実学教育を推進する千葉商科大学が、2024年度入試より探究学習の取り組みや成果が入試に活かせる「探究学習評価型」を新設

2022年度より、高等学校における教育課程(カリキュラム)、学習指導要領が改訂された。高等学校での学び方が変化し、中でも「探究学習」が大きな特徴と言えよう。また、改訂による科目の再編は、大学入試における学力試験の出題科目や範囲も変更となる予定だ。

千葉商科大学では、2024年度入試より新しいカリキュラムで学んだ高校生が、その能力を発揮できるよう学びに即した新しい方式の入試の設置、また既存入試方式の一部変更を決めた。

同大学ではこれまでも受験生が自分らしさを活かせるように、学力だけでなく高校生活を含めた総合評価を行うために多様な入試を実施してきた。今回の変更のポイントは3つある。

まず1つ目は、給費生総合型選抜の中に「探究学習評価型」を新設。

千葉商科大学では、高等学校の探究学習は、大学入学後の学びとの親和性が高いと考えている。
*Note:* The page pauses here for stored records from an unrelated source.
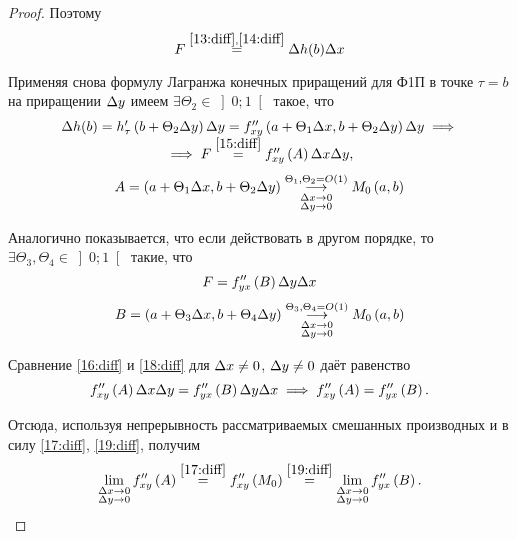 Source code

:\documentclass[../../main.tex]{subfiles}
\begin{document}
\begin{proof}
		Поэтому 
		\begin{equation}
			F\overset{\eqref{13:diff},\eqref{14:diff}}{=} \Delta h(b)\Delta x
			\label{15:diff}
		\end{equation}
		
		Применяя снова формулу Лагранжа конечных приращений для Ф1П в точке 
		$\tau = b$ на приращении $\Delta y$ имеем 
		$\exists \Theta_2\in\left]0;1\right[$ такое, что
		\begin{equation}
		\begin{array}{c}
            \Delta h(b) = h'_\tau\left(b + \Theta_2\Delta y\right)\Delta y = 
            f''_{xy}\left(a + \Theta_1\Delta x, b + \Theta_2\Delta y\right)\Delta 
            y\implies \\
			\implies F\overset{\eqref{15:diff}}{=} f''_{xy}\left(A\right)\Delta x
			\Delta y,
			\label{16:diff}
		\end{array}
		\end{equation}
		\begin{equation}
			A = \left(a + \Theta_1\Delta x, b + \Theta_2\Delta y\right)
			\underset{\substack{\Delta x\rightarrow 0\\
			\Delta y\rightarrow 0}}{\overset{\Theta_1, \Theta_2 = O(1)}
			{\longrightarrow}} M_0\left(a, b\right)
			\label{17:diff}
		\end{equation}
		
		Аналогично показывается, что если действовать в другом порядке, то 
		$\exists \Theta_3, \Theta_4\in\left]0;1\right[$ такие, что
		\begin{equation}
			F = f''_{yx}\left(B\right)\Delta y\Delta x
			\label{18:diff}
		\end{equation}
		\begin{equation}
			B = \left(a + \Theta_3\Delta x, b + \Theta_4\Delta y\right)
			\underset{\substack{\Delta x\rightarrow 0\\
			\Delta y\rightarrow 0}}{\overset{\Theta_3,\Theta_4 = O(1)}
			{\longrightarrow}} M_0\left(a, b\right)
			\label{19:diff}
		\end{equation}
		
		Сравнение \eqref{16:diff} и \eqref{18:diff} для $\Delta x\ne0$, 
		$\Delta y\ne0$ даёт равенство
		\[f''_{xy}\left(A\right)\Delta x\Delta y = f''_{yx}\left(B\right)\Delta y\Delta x
		\implies f''_{xy}\left(A\right) = f''_{yx}\left(B\right).\]
		
		Отсюда, используя непрерывность рассматриваемых смешанных 
		производных и в силу \eqref{17:diff}, \eqref{19:diff}, получим
		\[\lim_{
			\substack{\Delta x\rightarrow0\\
					\Delta y\rightarrow 0}
				}f''_{xy}\left(A\right)\overset{\eqref{17:diff}}{=}
		f''_{xy}\left(M_0\right)\overset{\eqref{19:diff}}{=}
		\lim_{
			\substack{\Delta x\rightarrow0\\
					\Delta y\rightarrow0}
				}f''_{yx}\left(B\right).\]
	\end{proof}
\end{document}
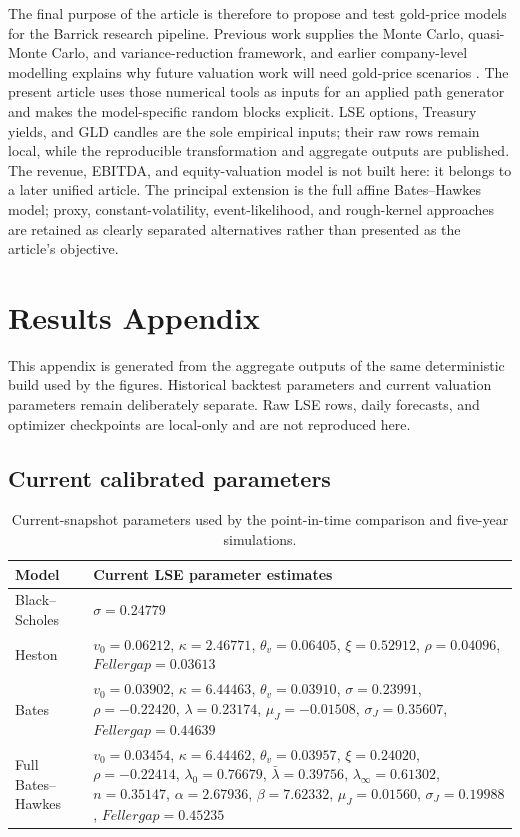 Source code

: \documentclass[a4paper,10pt,titlepage,oneside,openany]{book}
\theoremstyle{plain}
\theoremstyle{definition}
\theoremstyle{remark}
\begin{document}
The final purpose of the article is therefore to propose and test gold-price models for the Barrick research pipeline. Previous work supplies the Monte Carlo, quasi-Monte Carlo, and variance-reduction framework, and earlier company-level modelling explains why future valuation work will need gold-price scenarios \cite{BarrickArticle3,BarrickArticle4,BarrickArticle5}. The present article uses those numerical tools as inputs for an applied path generator and makes the model-specific random blocks explicit. LSE options, Treasury yields, and GLD candles are the sole empirical inputs; their raw rows remain local, while the reproducible transformation and aggregate outputs are published. The revenue, EBITDA, and equity-valuation model is not built here: it belongs to a later unified article. The principal extension is the full affine Bates--Hawkes model; proxy, constant-volatility, event-likelihood, and rough-kernel approaches are retained as clearly separated alternatives rather than presented as the article's objective.

\chapter*{Results Appendix}
{}

This appendix is generated from the aggregate outputs of the same deterministic build used by the figures. Historical backtest parameters and current valuation parameters remain deliberately separate. Raw LSE rows, daily forecasts, and optimizer checkpoints are local-only and are not reproduced here.

\section*{Current calibrated parameters}
\begin{table}[H]
\centering
\scriptsize
\setlength{\tabcolsep}{3pt}
\begin{tabularx}{\textwidth}{@{}p{2.8cm}X@{}}
\toprule
Model & Current LSE parameter estimates \\
\midrule
Black--Scholes & $\sigma=0.24779$ \\
Heston & $v_0=0.06212$, $\kappa=2.46771$, $\theta_v=0.06405$, $\xi=0.52912$, $\rho=0.04096$, $Feller gap=0.03613$ \\
Bates & $v_0=0.03902$, $\kappa=6.44463$, $\theta_v=0.03910$, $\sigma=0.23991$, $\rho=-0.22420$, $\lambda=0.23174$, $\mu_J=-0.01508$, $\sigma_J=0.35607$, $Feller gap=0.44639$ \\
Full Bates--Hawkes & $v_0=0.03454$, $\kappa=6.44462$, $\theta_v=0.03957$, $\xi=0.24020$, $\rho=-0.22414$, $\lambda_0=0.76679$, $\bar\lambda=0.39756$, $\lambda_\infty=0.61302$, $n=0.35147$, $\alpha=2.67936$, $\beta=7.62332$, $\mu_J=0.01560$, $\sigma_J=0.19988$, $Feller gap=0.45235$ \\
\bottomrule
\end{tabularx}
\caption{Current-snapshot parameters used by the point-in-time comparison and five-year simulations.}
\label{tab:appendix-current-parameters}
\end{table}
\end{document}
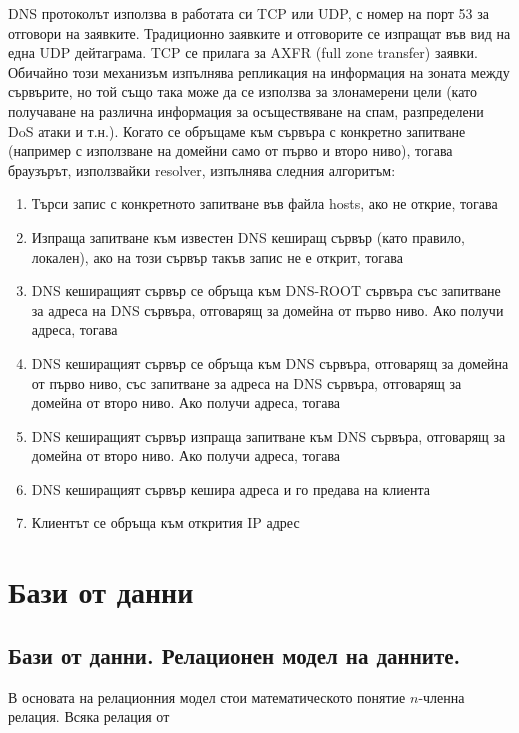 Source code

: \documentclass{article}
\begin{document}
DNS протоколът използва в работата си TCP или UDP, с номер на порт 53 за отговори на заявките. Традиционно заявките и отговорите
се изпращат във вид на една UDP дейтаграма. TCP се прилага за AXFR (full zone transfer) заявки. Обичайно този механизъм изпълнява
репликация на информация на зоната между сървърите, но той също така може да се използва за злонамерени цели (като получаване на
различна информация за осъществяване на спам, разпределени DoS атаки и т.н.). Когато се обръщаме към сървъра с конкретно
запитване (например с използване на домейни само от първо и второ ниво), тогава браузърът, използвайки resolver, изпълнява
следния алгоритъм:
\begin{enumerate}
    \item Търси запис с конкретното запитване във файла hosts, ако не открие, тогава
    \item  Изпраща запитване към известен DNS кеширащ сървър (като правило, локален), ако на този сървър такъв запис не е
    открит, тогава
    \item DNS кеширащият сървър се обръща към DNS-ROOT сървъра със запитване за адреса на DNS сървъра, отговарящ за домейна от
    първо ниво. Ако получи адреса, тогава
    \item DNS кеширащият сървър се обръща към DNS сървъра, отговарящ за домейна от първо ниво, със запитване за адреса на DNS
    сървъра, отговарящ за домейна от второ ниво. Ако получи адреса, тогава
    \item DNS кеширащият сървър изпраща запитване към DNS сървъра, отговарящ за домейна от второ ниво. Ако получи адреса, тогава
    \item DNS кеширащият сървър кешира адреса и го предава на клиента
    \item Клиентът се обръща към открития IP адрес
\end{enumerate}

\section*{Бази от данни}

\subsection*{Бази от данни. Релационен модел на данните.}

В основата на релационния модел стои математическото понятие $n$-членна релация. Всяка релация от 
\end{document}
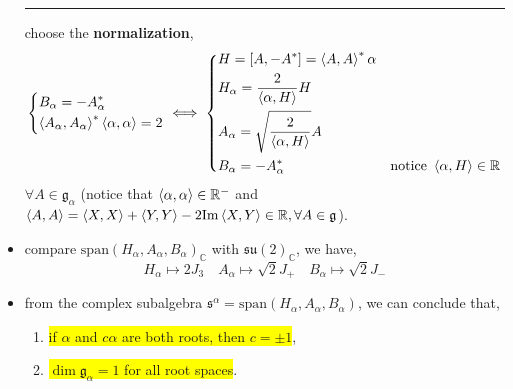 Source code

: \begin{itemize}
\begin{tcolorbox}[title=proof:]
		\noindent\rule[0.5ex]{\linewidth}{0.5pt} %
		
		choose the \textbf{normalization},
		\begin{equation}
			\begin{dcases}
				B_\alpha = - A_\alpha^* \\
				\braket{A_\alpha, A_\alpha}^* \braket{\alpha, \alpha} = 2
			\end{dcases} \iff \begin{dcases}
				H = [A, - A^*] = \braket{A, A}^* \alpha \\
				H_\alpha = \frac{2}{\braket{\alpha, H}} H \\
				A_\alpha = \sqrt{\frac{2}{\braket{\alpha, H}}} A \\
				B_\alpha = - A_\alpha^* & \text{notice} \ \braket{\alpha, H} \in \mathbb{R}
			\end{dcases}
		\end{equation}
		$\forall A \in \mathfrak{g}_\alpha$ (notice that $\braket{\alpha, \alpha} \in \mathbb{R}^-$ and $\braket{A, A} = \braket{X, X} + \braket{Y, Y} - 2 \mathrm{Im} \braket{X, Y} \in \mathbb{R}, \forall A \in \mathfrak{g}$).
	\end{tcolorbox}
	
	\item compare $\mathrm{span}(H_\alpha, A_\alpha, B_\alpha)_\mathbb{C}$ with $\mathfrak{su}(2)_\mathbb{C}$, we have,
	\begin{equation}
		H_\alpha \mapsto 2 J_3 \quad A_\alpha \mapsto \sqrt{2} J_+ \quad B_\alpha \mapsto \sqrt{2} J_-
	\end{equation}
	
	\item from the complex subalgebra $\mathfrak{s}^\alpha = \mathrm{span}(H_\alpha, A_\alpha, B_\alpha)$, we can conclude that,
	\begin{enumerate}
		\item \colorbox{yellow}{if $\alpha$ and $c \alpha$ are both roots, then $c = \pm 1$},
		
		\item \colorbox{yellow}{$\dim \mathfrak{g}_\alpha = 1$ for all root spaces}.
	\end{enumerate}
	

\end{itemize}
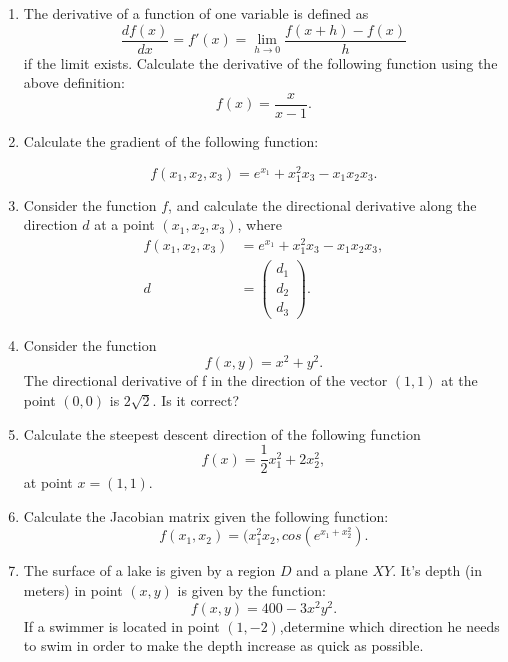 \begin{enumerate}

\item The derivative of a function of one variable is defined as
  \[
\frac{df(x)}{dx}=f'(x) = \lim_{h \to 0}\frac{f(x+h)-f(x)}{h}
\]
if the limit exists. Calculate the derivative of the following
function using the above definition:
\[
f(x)= \frac{x}{x-1}.
\]
\item Calculate the gradient of the following function:

 \[f(x_1,x_2,x_3)= e^{x_1} + x_1^2x_3 -x_1x_2x_3.\]

\item Consider the function $f$, and calculate
the directional derivative along the direction $d$ at a point $(x_1,
x_2, x_3)$, where
\begin{align}
f(x_1,x_2,x_3)&=  e^{x_1} + x_1^2x_3 -x_1x_2x_3,\\
  d
&=
\begin{pmatrix}
    d_1 \\
    d_2 \\
    d_3
\end{pmatrix}.
\end{align}

\item
 Consider the function $$f(x,y)=x^2 +y^2.$$ The directional derivative
 of f in the direction of the vector $(1,1)$ at the point $(0,0)$ is
 $2\sqrt{2}$. Is it correct? 

\item Calculate the steepest descent direction of the
  following function
  \[
  f(x)=  \frac{1}{2}x_1^2+2x_2^2,
  \]
  at point $x= (1,1)$.

\item  Calculate the Jacobian matrix given the following function:
\[
f(x_1,x_2)= (x_1^2x_2, cos(e^{x_1+x_2^2}).
\]


\item The surface of a lake is given by a region $D$ and a
plane $XY$. It's depth (in meters) in point $(x,y)$ is given by the function: $$f(x,y)=400-3x^2y^2.$$ If a swimmer is located in point $(1,-2)$,determine which direction he needs to swim in order to make the depth increase as quick as possible.

\end{enumerate}

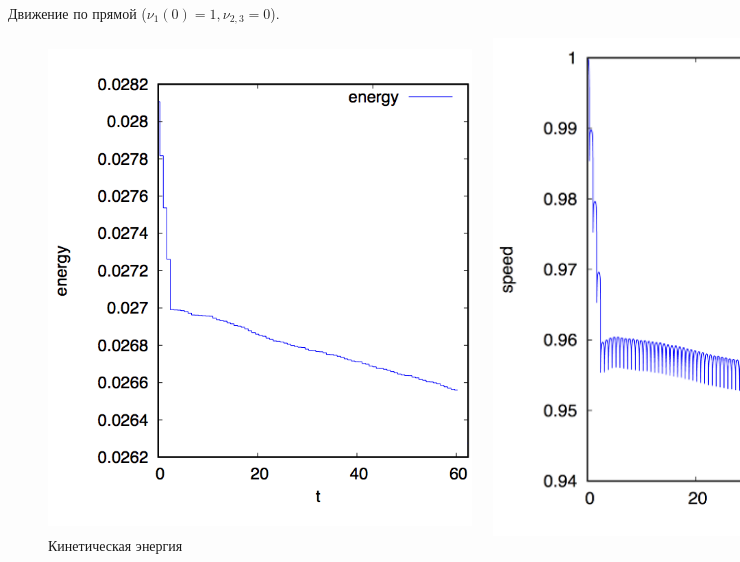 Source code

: \documentclass{beamer}
\begin{document}
\begin{frame}{Движение по прямой ($\nu_1(0) = 1, \nu_{2,3} = 0$).}
    \begin{figure}[H]
        \centering
        \begin{columns}
                \centering
                \includegraphics[width=1.1\linewidth]{content/pic/straight_60/kin_en.png}
                \vspace{-15pt}
                \caption{Кинетическая энергия}
                \centering
                \includegraphics[width=0.8\linewidth]{content/pic/straight_60/v.png}

\end{columns}
\end{figure}
\end{frame}
\end{document}
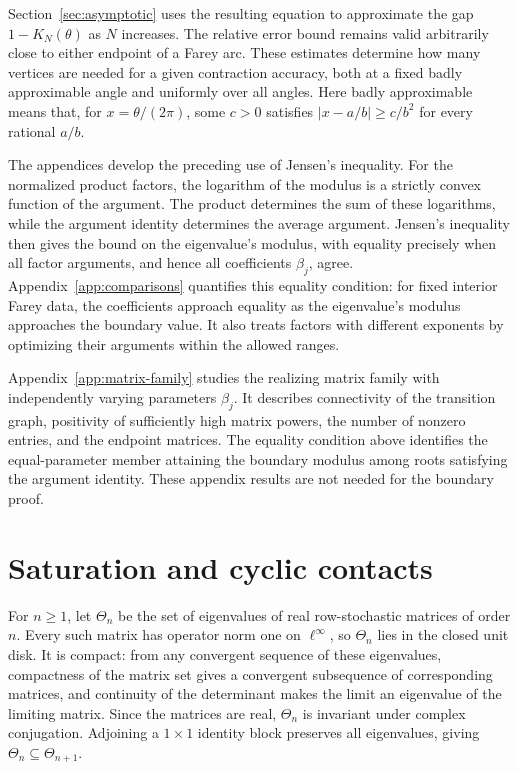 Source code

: \documentclass[11pt,a4paper]{article}
\theoremstyle{definition}
\theoremstyle{remark}
\numberwithin{equation}{section}
\begin{document}
Section~\ref{sec:asymptotic} uses the resulting equation to approximate the gap $1-K_N(\theta)$ as $N$ increases. The relative error bound remains valid arbitrarily close to either endpoint of a Farey arc. These estimates determine how many vertices are needed for a given contraction accuracy, both at a fixed badly approximable angle and uniformly over all angles. Here badly approximable means that, for $x=\theta/(2\pi)$, some $c>0$ satisfies $|x-a/b|\ge c/b^2$ for every rational $a/b$.

The appendices develop the preceding use of Jensen's inequality. For the normalized product factors, the logarithm of the modulus is a strictly convex function of the argument. The product determines the sum of these logarithms, while the argument identity determines the average argument. Jensen's inequality then gives the bound on the eigenvalue's modulus, with equality precisely when all factor arguments, and hence all coefficients $\beta_j$, agree. Appendix~\ref{app:comparisons} quantifies this equality condition: for fixed interior Farey data, the coefficients approach equality as the eigenvalue's modulus approaches the boundary value. It also treats factors with different exponents by optimizing their arguments within the allowed ranges.

Appendix~\ref{app:matrix-family} studies the realizing matrix family with independently varying parameters $\beta_j$. It describes connectivity of the transition graph, positivity of sufficiently high matrix powers, the number of nonzero entries, and the endpoint matrices. The equality condition above identifies the equal-parameter member attaining the boundary modulus among roots satisfying the argument identity. These appendix results are not needed for the boundary proof.


\section{Saturation and cyclic contacts}
For $n\ge1$, let $\Theta_n$ be the set of eigenvalues of real row-stochastic matrices of order $n$. Every such matrix has operator norm one on $\ell^\infty$, so $\Theta_n$ lies in the closed unit disk. It is compact: from any convergent sequence of these eigenvalues, compactness of the matrix set gives a convergent subsequence of corresponding matrices, and continuity of the determinant makes the limit an eigenvalue of the limiting matrix. Since the matrices are real, $\Theta_n$ is invariant under complex conjugation. Adjoining a $1\times1$ identity block preserves all eigenvalues, giving $\Theta_n\subseteq\Theta_{n+1}$.
\end{document}
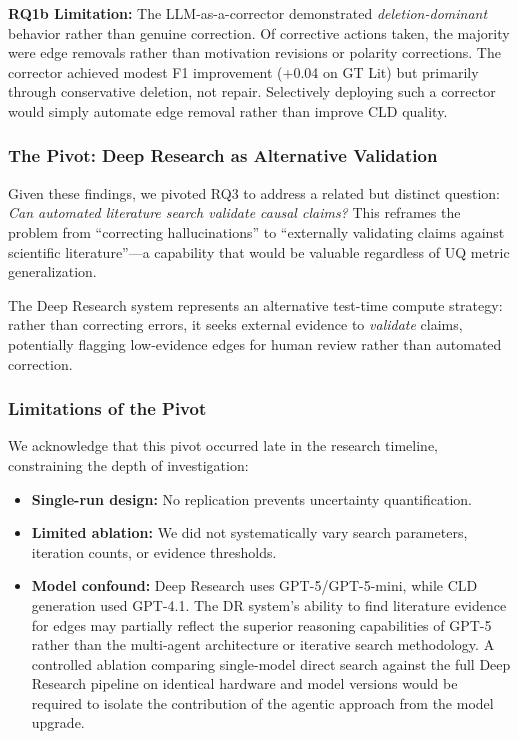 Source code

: \textbf{RQ1b Limitation:} The LLM-as-a-corrector demonstrated \textit{deletion-dominant} behavior rather than genuine correction. Of corrective actions taken, the majority were edge removals rather than motivation revisions or polarity corrections. The corrector achieved modest F1 improvement (+0.04 on GT Lit) but primarily through conservative deletion, not repair. Selectively deploying such a corrector would simply automate edge removal rather than improve CLD quality.

\subsubsection{The Pivot: Deep Research as Alternative Validation}

Given these findings, we pivoted RQ3 to address a related but distinct question: \textit{Can automated literature search validate causal claims?} This reframes the problem from ``correcting hallucinations'' to ``externally validating claims against scientific literature''---a capability that would be valuable regardless of UQ metric generalization.

The Deep Research system represents an alternative test-time compute strategy: rather than correcting errors, it seeks external evidence to \textit{validate} claims, potentially flagging low-evidence edges for human review rather than automated correction.

\subsubsection{Limitations of the Pivot}

We acknowledge that this pivot occurred late in the research timeline, constraining the depth of investigation:

\begin{itemize}[noitemsep]
    \item \textbf{Single-run design:} No replication prevents uncertainty quantification.
    \item \textbf{Limited ablation:} We did not systematically vary search parameters, iteration counts, or evidence thresholds.
    \item \textbf{Model confound:} Deep Research uses GPT-5/GPT-5-mini, while CLD generation used GPT-4.1. The DR system's ability to find literature evidence for edges may partially reflect the superior reasoning capabilities of GPT-5 rather than the multi-agent architecture or iterative search methodology. A controlled ablation comparing single-model direct search against the full Deep Research pipeline on identical hardware and model versions would be required to isolate the contribution of the agentic approach from the model upgrade.
\end{itemize}

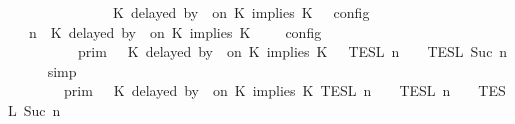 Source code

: \begin{isabellebody}
\ \ \ \ \ \ \ \ \ \ \ \ {\isasymturnstile}\ {\isasymPsi}\ {\isasymtriangleright}\ {\isacharparenleft}{\isacharparenleft}K\ delayed\ by\ {}\ on\ K\ implies\ K\ {\isacharhash}\ {\isasymPhi}{\isacharparenright}\ {\isasymrbrakk}\isactrlsub c\isactrlsub o\isactrlsub n\isactrlsub f\isactrlsub i\isactrlsub g\isanewline
\ \ {\isacartoucheclose}\isanewline
%
\isadelimproof
%
\endisadelimproof
%
\isatagproof
{}\isamarkupfalse%
\ {\isacharminus}\isanewline
\ \ \isamarkupfalse%
\ {\isacartoucheopen}{\isasymlbrakk}\ {\isasymGamma}{\isacharcomma}\ n\ {\isasymturnstile}\ {\isacharparenleft}{\isacharparenleft}K\ delayed\ by\ {}\ on\ K\ implies\ K\ {\isacharhash}\ {\isasymPsi}{\isacharparenright}\ {\isasymtriangleright}\ {\isasymPhi}\ {\isasymrbrakk}\isactrlsub c\isactrlsub o\isactrlsub n\isactrlsub f\isactrlsub i\isactrlsub g\ {\isacharequal}\isanewline
\ \ \ \ \ \ \ \ {\isasymlbrakk}{\isasymlbrakk}\ {\isasymGamma}\ {\isasymrbrakk}{\isasymrbrakk}\isactrlsub p\isactrlsub r\isactrlsub i\isactrlsub m\ {\isasyminter}\ {\isasymlbrakk}{\isasymlbrakk}\ {\isacharparenleft}K\ delayed\ by\ {}\ on\ K\ implies\ K\ {\isacharhash}\ {\isasymPsi}\ {\isasymrbrakk}{\isasymrbrakk}\isactrlsub T\isactrlsub E\isactrlsub S\isactrlsub L\isactrlbsup {\isasymge}\ n\isactrlesup \ {\isasyminter}\ {\isasymlbrakk}{\isasymlbrakk}\ {\isasymPhi}\ {\isasymrbrakk}{\isasymrbrakk}\isactrlsub T\isactrlsub E\isactrlsub S\isactrlsub L\isactrlbsup {\isasymge}\ Suc\ n\isactrlesup {\isacartoucheclose}\isanewline
\ \ \ \ \isamarkupfalse%
\ simp\isanewline
\ \ \isamarkupfalse%
\ \isamarkupfalse%
\ \isanewline
\ \ \ \ {\isacartoucheopen}{\isachardot}{\isachardot}{\isachardot}\ {\isacharequal}\ {\isasymlbrakk}{\isasymlbrakk}\ {\isasymGamma}\ {\isasymrbrakk}{\isasymrbrakk}\isactrlsub p\isactrlsub r\isactrlsub i\isactrlsub m\ {\isasyminter}\ {\isasymlbrakk}\ K\ delayed\ by\ {}\ on\ K\ implies\ K\ {\isasymrbrakk}\isactrlsub T\isactrlsub E\isactrlsub S\isactrlsub L\isactrlbsup {\isasymge}\ n\isactrlesup \ {\isasyminter}\ {\isasymlbrakk}{\isasymlbrakk}\ {\isasymPsi}\ {\isasymrbrakk}{\isasymrbrakk}\isactrlsub T\isactrlsub E\isactrlsub S\isactrlsub L\isactrlbsup {\isasymge}\ n\isactrlesup \ {\isasyminter}\ {\isasymlbrakk}{\isasymlbrakk}\ {\isasymPhi}\ {\isasymrbrakk}{\isasymrbrakk}\isactrlsub T\isactrlsub E\isactrlsub S\isactrlsub L\isactrlbsup {\isasymge}\ Suc\ n\isactrlesup {\isacartoucheclose}\isanewline

\end{isabellebody}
なぜなら、創立以来、変化する社会に対応しうる人材を輩出するため実学教育を理念としているからだ。アドミッション・ポリシーにおいても、探究学習で重視される要素が見て取れる。

[千葉商科大学アドミッション・ポリシー]

●実社会における諸課題を発見し、解決するための専門教育と幅広い教養教育で知識・技能を学ぶ意欲を持つ学生

●実社会の多様な人々との連携とアクティブラーニングにより主体性・協働性・公平性を身につける意欲を持つ学生

●これらの学びを通して思考力・判断力・表現力・倫理観を修得する意欲を持つ学生

新たな入試方式の検討にあたっては、千葉商科大学が学習指導要領の改訂を意識しつつも、あらためてアドミッション・ポリシーにある学生像に立ち返った。その結果、部活動や資格、プレゼンテーション能力などの特筆すべき項目だけでなく、主体的・対話的で深い学びの実現に向け授業改善が進められている「探究学習」の取り組みや成果を評価する必要性を見出すこととなった。日々の学びの中で真摯に授業に取り組むことが評価される入試となっている。

これまで、調査書以外には、なかなか捉えづらかった高校での授業への取り組みがアピールポイントとして活きてくると同時に、アクティブラーニングや課外授業などを重視する千葉商科大学の学びにもつながり、さらなる教育の充実も期待される。

2つ目は、後期一般選抜において、通常の選抜方式に加えて、記述式総合問題を100点満点に換算(40点を2.5倍)する「表現力重視型」。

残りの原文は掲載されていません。